Tantalizingly, his name is the Latinized form of an Irish name - Siadhal. Was he Irish? If so, it is entirely possible that he was a contemporary or even protege of St. Patrick (both were definitely around in the 5th Century, but the dates with regard to both men are fuzzy to say the least), but that is speculation at best - most scholars hold that he was born in Rome.

Most of what we know comes from a pair of his surviving letters, as well as from Isidore of Seville and a single decretal of Pope Gelasius I. From these sources we gather that he had a secular education, and was possibly a teacher of rhetoric. He either converted to Christianity late in life, or (as so often happens) began to take his faith more seriously in old age. Isidore and Gelasius consider him to be or to have been (we’re unsure if he was still alive at the time of their writing) a presbyter, and medieval sources assumed that he resided in Italy. We can roughly guess that he was born around the year 400, and likely lived to old age, as both St. Jerome (who died in 420) and Pope Gelasius I (pope from 492-496) refer to him.
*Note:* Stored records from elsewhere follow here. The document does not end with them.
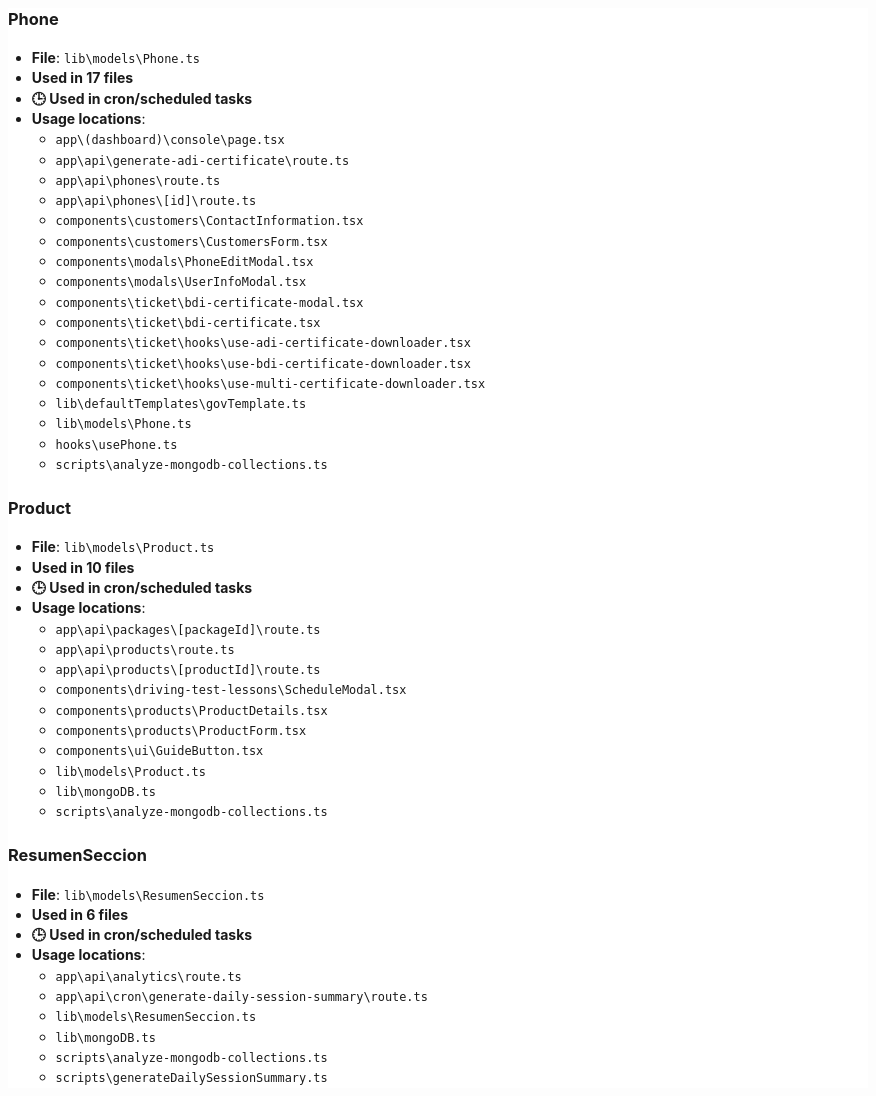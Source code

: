 ### Phone
- **File**: `lib\models\Phone.ts`
- **Used in 17 files**
- **🕒 Used in cron/scheduled tasks**
- **Usage locations**:
  - `app\(dashboard)\console\page.tsx`
  - `app\api\generate-adi-certificate\route.ts`
  - `app\api\phones\route.ts`
  - `app\api\phones\[id]\route.ts`
  - `components\customers\ContactInformation.tsx`
  - `components\customers\CustomersForm.tsx`
  - `components\modals\PhoneEditModal.tsx`
  - `components\modals\UserInfoModal.tsx`
  - `components\ticket\bdi-certificate-modal.tsx`
  - `components\ticket\bdi-certificate.tsx`
  - `components\ticket\hooks\use-adi-certificate-downloader.tsx`
  - `components\ticket\hooks\use-bdi-certificate-downloader.tsx`
  - `components\ticket\hooks\use-multi-certificate-downloader.tsx`
  - `lib\defaultTemplates\govTemplate.ts`
  - `lib\models\Phone.ts`
  - `hooks\usePhone.ts`
  - `scripts\analyze-mongodb-collections.ts`

### Product
- **File**: `lib\models\Product.ts`
- **Used in 10 files**
- **🕒 Used in cron/scheduled tasks**
- **Usage locations**:
  - `app\api\packages\[packageId]\route.ts`
  - `app\api\products\route.ts`
  - `app\api\products\[productId]\route.ts`
  - `components\driving-test-lessons\ScheduleModal.tsx`
  - `components\products\ProductDetails.tsx`
  - `components\products\ProductForm.tsx`
  - `components\ui\GuideButton.tsx`
  - `lib\models\Product.ts`
  - `lib\mongoDB.ts`
  - `scripts\analyze-mongodb-collections.ts`

### ResumenSeccion
- **File**: `lib\models\ResumenSeccion.ts`
- **Used in 6 files**
- **🕒 Used in cron/scheduled tasks**
- **Usage locations**:
  - `app\api\analytics\route.ts`
  - `app\api\cron\generate-daily-session-summary\route.ts`
  - `lib\models\ResumenSeccion.ts`
  - `lib\mongoDB.ts`
  - `scripts\analyze-mongodb-collections.ts`
  - `scripts\generateDailySessionSummary.ts`

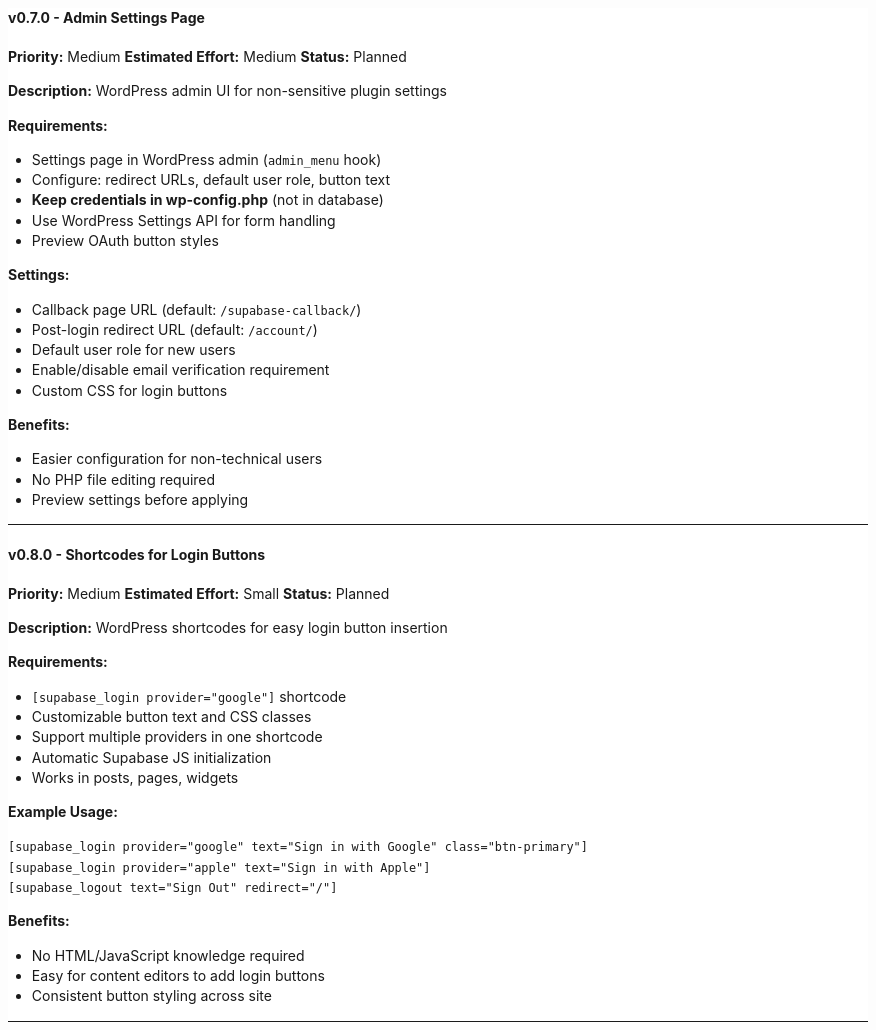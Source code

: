 
#### v0.7.0 - Admin Settings Page
**Priority:** Medium
**Estimated Effort:** Medium
**Status:** Planned

**Description:** WordPress admin UI for non-sensitive plugin settings

**Requirements:**
- Settings page in WordPress admin (`admin_menu` hook)
- Configure: redirect URLs, default user role, button text
- **Keep credentials in wp-config.php** (not in database)
- Use WordPress Settings API for form handling
- Preview OAuth button styles

**Settings:**
- Callback page URL (default: `/supabase-callback/`)
- Post-login redirect URL (default: `/account/`)
- Default user role for new users
- Enable/disable email verification requirement
- Custom CSS for login buttons

**Benefits:**
- Easier configuration for non-technical users
- No PHP file editing required
- Preview settings before applying

---

#### v0.8.0 - Shortcodes for Login Buttons
**Priority:** Medium
**Estimated Effort:** Small
**Status:** Planned

**Description:** WordPress shortcodes for easy login button insertion

**Requirements:**
- `[supabase_login provider="google"]` shortcode
- Customizable button text and CSS classes
- Support multiple providers in one shortcode
- Automatic Supabase JS initialization
- Works in posts, pages, widgets

**Example Usage:**
```
[supabase_login provider="google" text="Sign in with Google" class="btn-primary"]
[supabase_login provider="apple" text="Sign in with Apple"]
[supabase_logout text="Sign Out" redirect="/"]
```

**Benefits:**
- No HTML/JavaScript knowledge required
- Easy for content editors to add login buttons
- Consistent button styling across site

---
That’s it. That’s everything we know. The ravages of time and the onward rush of a stricken world have done much to erase whatever was known of this man.

The possibilities, as with so many of the ghostly figures and half-formed stories of Late Antiquity, are alluring, and the temptation to draw conclusions is a stimulating one. Are we dealing with an Irish emigre, sent to the Continent after conversion by St. Patrick? Maybe, but not likely. Are we dealing with a classically-trained Italian poet? Almost certainly (his influences clearly include Virgil). Could it be some combination of the two possibilities? Sure. Could it be something completely different? Sure. In keeping with almost everything else from this period, we’ll probably never know.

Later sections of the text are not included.